Sam can hear the whisper of paper when Hart opens her book. She turns over and focuses on the in and out of her breathing, like the anger management therapist said, and takes the time to run through the likely scenarios in her head. She isn’t sure if any of the ladies they’ve met had the potential to be the thief but the rest of the regulars seemed way more concerned with their own business than with the newcomers that floated in and out. Probability says they’ve met the thief already and Sam wants to see if she can figure out which one it is.

“Fuller?” Hart whispers, and Sam turns back and opens her eyes. “Yeah?”

“Do you think we’re convincing as a couple? I mean, Eric and I, we didn’t really do stuff like that because well, work. And we never went to the Poconos. So I haven’t really had the sort of experience where that’s something I’d know.”

“And you think I have?” Sam feels vaguely incredulous. “Hart, I spend most of my day avoiding things that’ll kill me and the rest of it trying to get the bad guys. I sleep with people, I don’t date much.”

When she sits up to look over, Hart’s staring thoughtfully up at the ceiling. “Maybe we should ask someone?”

“Like who?”

“Well, Cheryl’s with Foreman now and they do couple stuff all the time. We could ask them?”
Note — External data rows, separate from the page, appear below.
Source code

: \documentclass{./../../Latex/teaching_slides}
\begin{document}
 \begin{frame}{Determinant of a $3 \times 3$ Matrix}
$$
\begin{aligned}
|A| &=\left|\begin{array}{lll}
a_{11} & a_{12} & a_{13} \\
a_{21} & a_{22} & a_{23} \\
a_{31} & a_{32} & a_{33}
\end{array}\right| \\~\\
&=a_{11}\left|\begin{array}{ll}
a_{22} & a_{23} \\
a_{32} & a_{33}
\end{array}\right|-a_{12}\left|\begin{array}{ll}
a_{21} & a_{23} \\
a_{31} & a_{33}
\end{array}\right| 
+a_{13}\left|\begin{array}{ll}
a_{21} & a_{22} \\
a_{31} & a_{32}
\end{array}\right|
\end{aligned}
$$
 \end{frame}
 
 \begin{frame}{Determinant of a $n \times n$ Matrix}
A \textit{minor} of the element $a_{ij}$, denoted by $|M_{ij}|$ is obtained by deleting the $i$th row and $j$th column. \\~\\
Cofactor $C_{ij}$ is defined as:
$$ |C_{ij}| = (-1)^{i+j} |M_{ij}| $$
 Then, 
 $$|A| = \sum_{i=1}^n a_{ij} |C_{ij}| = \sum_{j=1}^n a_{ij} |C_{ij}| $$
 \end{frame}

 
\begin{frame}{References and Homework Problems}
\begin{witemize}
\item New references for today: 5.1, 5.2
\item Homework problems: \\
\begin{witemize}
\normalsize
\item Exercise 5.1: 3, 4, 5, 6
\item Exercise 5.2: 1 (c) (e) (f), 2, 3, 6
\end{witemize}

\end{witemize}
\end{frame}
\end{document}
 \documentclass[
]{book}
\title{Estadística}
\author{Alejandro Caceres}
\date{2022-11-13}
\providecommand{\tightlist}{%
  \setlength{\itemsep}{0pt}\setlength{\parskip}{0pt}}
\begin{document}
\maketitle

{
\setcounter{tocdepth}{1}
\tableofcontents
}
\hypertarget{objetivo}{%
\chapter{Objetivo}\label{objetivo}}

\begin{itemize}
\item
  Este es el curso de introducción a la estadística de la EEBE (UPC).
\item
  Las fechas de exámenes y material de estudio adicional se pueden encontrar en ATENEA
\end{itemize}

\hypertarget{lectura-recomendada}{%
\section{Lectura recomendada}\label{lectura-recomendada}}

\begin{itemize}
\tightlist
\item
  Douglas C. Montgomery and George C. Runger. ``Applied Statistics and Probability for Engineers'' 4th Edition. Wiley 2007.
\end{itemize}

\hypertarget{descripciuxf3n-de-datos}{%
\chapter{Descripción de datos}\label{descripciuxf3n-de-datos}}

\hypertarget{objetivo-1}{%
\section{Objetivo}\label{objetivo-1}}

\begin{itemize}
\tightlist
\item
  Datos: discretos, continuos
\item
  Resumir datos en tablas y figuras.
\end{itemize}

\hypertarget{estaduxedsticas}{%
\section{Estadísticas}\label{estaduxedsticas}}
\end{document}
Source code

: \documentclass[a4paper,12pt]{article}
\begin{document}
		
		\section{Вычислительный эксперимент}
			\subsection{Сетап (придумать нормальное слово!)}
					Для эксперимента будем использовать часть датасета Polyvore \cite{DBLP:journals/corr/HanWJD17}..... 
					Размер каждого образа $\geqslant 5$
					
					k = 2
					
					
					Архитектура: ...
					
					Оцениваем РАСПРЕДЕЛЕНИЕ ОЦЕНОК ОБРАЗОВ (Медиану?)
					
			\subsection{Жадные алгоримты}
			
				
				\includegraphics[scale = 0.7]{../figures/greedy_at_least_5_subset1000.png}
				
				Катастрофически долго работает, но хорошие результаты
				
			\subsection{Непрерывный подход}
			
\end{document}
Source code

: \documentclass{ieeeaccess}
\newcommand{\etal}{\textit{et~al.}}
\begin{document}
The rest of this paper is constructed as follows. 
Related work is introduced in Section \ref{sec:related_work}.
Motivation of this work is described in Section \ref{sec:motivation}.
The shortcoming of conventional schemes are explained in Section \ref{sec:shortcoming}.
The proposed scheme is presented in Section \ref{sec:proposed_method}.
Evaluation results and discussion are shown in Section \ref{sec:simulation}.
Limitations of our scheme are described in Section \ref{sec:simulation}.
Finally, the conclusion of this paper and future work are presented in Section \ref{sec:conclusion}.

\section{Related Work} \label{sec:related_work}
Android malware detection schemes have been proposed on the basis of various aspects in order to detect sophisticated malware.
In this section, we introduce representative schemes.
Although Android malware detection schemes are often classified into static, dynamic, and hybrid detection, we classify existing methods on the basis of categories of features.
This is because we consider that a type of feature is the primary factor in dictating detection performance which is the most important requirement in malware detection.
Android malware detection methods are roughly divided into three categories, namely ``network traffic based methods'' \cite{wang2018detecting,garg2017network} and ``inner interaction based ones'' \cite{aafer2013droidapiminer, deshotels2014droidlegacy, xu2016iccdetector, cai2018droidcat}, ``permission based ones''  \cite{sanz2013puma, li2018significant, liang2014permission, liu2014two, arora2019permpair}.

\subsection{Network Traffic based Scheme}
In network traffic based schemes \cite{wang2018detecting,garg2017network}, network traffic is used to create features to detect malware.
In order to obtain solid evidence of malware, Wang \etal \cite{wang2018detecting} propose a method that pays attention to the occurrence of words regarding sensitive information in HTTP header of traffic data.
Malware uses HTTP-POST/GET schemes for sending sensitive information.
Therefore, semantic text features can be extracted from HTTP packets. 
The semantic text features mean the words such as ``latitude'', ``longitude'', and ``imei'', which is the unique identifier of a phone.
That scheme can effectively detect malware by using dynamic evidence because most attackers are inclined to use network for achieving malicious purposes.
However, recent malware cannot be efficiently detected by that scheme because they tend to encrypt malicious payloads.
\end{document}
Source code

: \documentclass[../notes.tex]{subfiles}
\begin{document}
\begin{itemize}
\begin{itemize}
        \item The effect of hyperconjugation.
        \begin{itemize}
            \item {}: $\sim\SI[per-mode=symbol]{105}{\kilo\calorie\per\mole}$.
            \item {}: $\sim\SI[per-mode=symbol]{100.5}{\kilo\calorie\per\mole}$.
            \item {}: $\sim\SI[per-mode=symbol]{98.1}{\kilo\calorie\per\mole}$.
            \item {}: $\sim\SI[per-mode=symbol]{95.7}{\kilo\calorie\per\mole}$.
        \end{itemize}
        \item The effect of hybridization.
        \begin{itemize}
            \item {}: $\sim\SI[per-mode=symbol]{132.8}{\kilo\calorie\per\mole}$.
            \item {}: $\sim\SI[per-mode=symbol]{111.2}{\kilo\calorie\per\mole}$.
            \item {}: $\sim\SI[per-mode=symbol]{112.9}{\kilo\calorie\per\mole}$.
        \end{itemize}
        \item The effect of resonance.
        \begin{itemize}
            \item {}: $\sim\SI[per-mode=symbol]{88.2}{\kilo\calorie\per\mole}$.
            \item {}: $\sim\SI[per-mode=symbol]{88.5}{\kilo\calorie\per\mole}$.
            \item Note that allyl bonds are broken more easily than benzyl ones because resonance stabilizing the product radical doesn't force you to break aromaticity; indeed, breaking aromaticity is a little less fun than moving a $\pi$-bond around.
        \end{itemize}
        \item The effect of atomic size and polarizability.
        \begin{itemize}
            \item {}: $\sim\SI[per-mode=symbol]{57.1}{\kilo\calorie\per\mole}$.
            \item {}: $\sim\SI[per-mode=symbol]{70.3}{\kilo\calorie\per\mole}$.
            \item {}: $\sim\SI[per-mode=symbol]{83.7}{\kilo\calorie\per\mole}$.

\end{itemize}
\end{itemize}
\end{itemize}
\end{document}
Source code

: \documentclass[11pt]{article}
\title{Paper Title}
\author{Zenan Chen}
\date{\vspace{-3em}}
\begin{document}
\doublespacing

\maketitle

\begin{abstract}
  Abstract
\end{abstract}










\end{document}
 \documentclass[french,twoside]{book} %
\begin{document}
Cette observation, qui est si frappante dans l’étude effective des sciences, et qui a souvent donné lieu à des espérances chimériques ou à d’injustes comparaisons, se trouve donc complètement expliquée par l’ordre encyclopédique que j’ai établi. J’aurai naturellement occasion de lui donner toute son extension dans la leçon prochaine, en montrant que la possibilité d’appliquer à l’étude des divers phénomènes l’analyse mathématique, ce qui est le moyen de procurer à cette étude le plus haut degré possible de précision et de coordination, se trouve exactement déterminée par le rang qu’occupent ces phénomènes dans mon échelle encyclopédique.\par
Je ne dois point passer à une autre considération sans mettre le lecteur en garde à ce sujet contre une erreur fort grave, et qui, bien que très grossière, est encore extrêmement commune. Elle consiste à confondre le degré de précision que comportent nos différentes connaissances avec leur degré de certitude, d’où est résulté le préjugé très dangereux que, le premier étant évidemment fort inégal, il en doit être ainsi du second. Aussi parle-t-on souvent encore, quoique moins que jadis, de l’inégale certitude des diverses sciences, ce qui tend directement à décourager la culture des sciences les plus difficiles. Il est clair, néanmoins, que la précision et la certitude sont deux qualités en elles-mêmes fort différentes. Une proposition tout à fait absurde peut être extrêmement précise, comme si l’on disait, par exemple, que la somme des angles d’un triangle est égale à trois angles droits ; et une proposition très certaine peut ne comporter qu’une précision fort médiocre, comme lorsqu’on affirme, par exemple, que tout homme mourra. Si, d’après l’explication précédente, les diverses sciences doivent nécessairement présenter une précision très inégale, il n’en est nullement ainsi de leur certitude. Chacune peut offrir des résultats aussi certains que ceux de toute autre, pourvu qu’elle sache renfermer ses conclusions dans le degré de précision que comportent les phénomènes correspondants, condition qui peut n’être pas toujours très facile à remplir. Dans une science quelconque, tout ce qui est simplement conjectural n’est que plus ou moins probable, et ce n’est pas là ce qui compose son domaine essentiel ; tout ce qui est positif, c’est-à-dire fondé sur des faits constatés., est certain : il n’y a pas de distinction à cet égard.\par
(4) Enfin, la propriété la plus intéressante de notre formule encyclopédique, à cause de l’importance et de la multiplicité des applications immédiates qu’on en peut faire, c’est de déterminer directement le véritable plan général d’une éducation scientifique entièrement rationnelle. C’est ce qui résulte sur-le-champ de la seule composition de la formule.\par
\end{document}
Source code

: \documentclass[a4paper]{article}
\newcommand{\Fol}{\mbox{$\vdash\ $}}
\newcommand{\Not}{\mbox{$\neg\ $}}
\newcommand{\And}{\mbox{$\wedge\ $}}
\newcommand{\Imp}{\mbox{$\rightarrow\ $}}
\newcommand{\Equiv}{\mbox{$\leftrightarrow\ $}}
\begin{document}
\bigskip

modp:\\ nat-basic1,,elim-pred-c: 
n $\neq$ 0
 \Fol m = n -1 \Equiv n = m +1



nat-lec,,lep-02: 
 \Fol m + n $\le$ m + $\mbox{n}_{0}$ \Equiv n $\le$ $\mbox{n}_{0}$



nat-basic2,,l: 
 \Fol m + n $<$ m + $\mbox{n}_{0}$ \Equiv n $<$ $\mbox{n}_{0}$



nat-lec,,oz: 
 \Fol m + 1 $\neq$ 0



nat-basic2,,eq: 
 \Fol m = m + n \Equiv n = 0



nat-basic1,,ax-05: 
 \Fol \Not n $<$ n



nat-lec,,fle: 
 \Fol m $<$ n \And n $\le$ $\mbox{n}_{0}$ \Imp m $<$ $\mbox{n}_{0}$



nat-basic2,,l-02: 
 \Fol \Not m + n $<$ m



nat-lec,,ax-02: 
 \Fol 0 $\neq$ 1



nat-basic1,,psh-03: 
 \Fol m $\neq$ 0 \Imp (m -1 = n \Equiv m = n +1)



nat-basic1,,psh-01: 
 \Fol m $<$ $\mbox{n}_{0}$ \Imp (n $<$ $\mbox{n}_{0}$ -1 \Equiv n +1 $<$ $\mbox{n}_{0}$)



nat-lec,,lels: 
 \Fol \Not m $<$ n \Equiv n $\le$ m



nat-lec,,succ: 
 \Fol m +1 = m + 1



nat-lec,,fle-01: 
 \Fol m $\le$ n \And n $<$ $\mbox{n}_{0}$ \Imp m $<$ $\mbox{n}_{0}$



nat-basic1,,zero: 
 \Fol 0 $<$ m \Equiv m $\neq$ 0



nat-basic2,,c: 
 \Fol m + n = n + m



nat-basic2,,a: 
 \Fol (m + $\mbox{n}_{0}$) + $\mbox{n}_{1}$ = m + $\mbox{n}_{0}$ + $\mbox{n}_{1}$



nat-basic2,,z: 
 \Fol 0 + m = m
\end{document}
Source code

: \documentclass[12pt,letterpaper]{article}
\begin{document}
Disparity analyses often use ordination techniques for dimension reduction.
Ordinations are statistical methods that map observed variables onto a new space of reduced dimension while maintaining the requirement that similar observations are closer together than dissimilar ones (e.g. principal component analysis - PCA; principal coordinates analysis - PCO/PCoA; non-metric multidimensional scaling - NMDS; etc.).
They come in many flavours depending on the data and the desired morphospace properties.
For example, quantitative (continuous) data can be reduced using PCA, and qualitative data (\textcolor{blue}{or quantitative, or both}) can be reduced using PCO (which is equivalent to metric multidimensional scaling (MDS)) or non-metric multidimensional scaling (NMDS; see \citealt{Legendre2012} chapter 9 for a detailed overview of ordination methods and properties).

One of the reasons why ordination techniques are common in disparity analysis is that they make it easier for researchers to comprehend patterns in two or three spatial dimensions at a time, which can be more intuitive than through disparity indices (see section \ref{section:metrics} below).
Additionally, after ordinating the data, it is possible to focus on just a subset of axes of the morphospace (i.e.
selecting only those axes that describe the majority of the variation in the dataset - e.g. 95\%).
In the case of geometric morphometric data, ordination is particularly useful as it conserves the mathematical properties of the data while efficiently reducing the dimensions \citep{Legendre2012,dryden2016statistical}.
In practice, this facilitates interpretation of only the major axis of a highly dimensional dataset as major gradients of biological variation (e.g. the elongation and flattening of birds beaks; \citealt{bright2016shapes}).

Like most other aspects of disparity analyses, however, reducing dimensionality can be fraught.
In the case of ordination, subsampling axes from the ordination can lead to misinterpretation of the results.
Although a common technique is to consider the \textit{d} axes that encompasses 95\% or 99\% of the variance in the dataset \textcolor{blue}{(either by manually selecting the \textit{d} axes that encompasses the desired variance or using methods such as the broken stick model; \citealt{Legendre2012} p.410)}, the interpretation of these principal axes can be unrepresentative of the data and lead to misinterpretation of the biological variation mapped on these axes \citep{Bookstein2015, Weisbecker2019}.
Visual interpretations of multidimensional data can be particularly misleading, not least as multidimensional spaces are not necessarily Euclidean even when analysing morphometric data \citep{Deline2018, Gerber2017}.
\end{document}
“Hart, are you thinking straight? We’re not calling up the ex-Miss United States in the middle of the night to ask her how to fake a relationship!” Sam sometimes doesn’t believe the shit she has to explain to Hart. It’s ridiculous.

“I’m not saying we have to tell her why we’re asking,” Hart argues. “We can just find out if we’re doing it right.” She sits up. “Look, Fuller, do you want to do this assignment right or not?”

Sam tries to think through all the myriad ways in which this is a really, incredibly terrible idea. There are a lot of ways. On the other hand, it is for work.

“Fine,” she huffs. “Call her.”

Hart claps a little, excited, and puts her book down to pick up her phone and scroll through its contact list. Sam huffs and climbs out of her nest of duvet and pillows and onto Hart’s bed.

Hart’s put the phone on speaker so Sam can hear it ring, and then Foreman’s bleary voice when he picks up. “This is Agent Jeff Foreman.”

“Foreman,” Hart barks, “give the phone to Cheryl.”

“Who is this?” Foreman's tinny-voice asks, deeply suspicious.

“It’s Gracie Hart. Now put Cheryl on the phone.”

“Hi, Foreman. How are you?” Sam calls out, instructionally. Hart scowls at her and Sam grins back.

“Oh, it’s you guys. Hang on, I’ll get her.” They can hear the sleepy mumbles and rustles as Foreman tries to wake Cheryl up. “Kiss ass,” Hart mutters out the side of her mouth, and Sam just smirks back.

“Hello?” The ex-Miss United States’ drawl is even more pronounced when she’s sleepy. Sam’s always thought she sounded child-like but now she really sounds about five.

“Cheryl. Hey. Hi. Sorry for waking you.” Hart’s smiling and even looks a little shamefaced.

“Gracie? Gracie, hi! How are you?”

“I’m fine, I’m fine. How are you?”

“I’m good. Jeff and I have been having the most wonderful time. He took me to a park today. There were so many flowers and leaves. And hobos. Some of them were drunk and that’s sad, but the park was really pretty.”

What… what?

“Good. That’s… good, Cheryl. Listen, I’m calling to ask a favor and I was hoping we could just keep this between the two of us.”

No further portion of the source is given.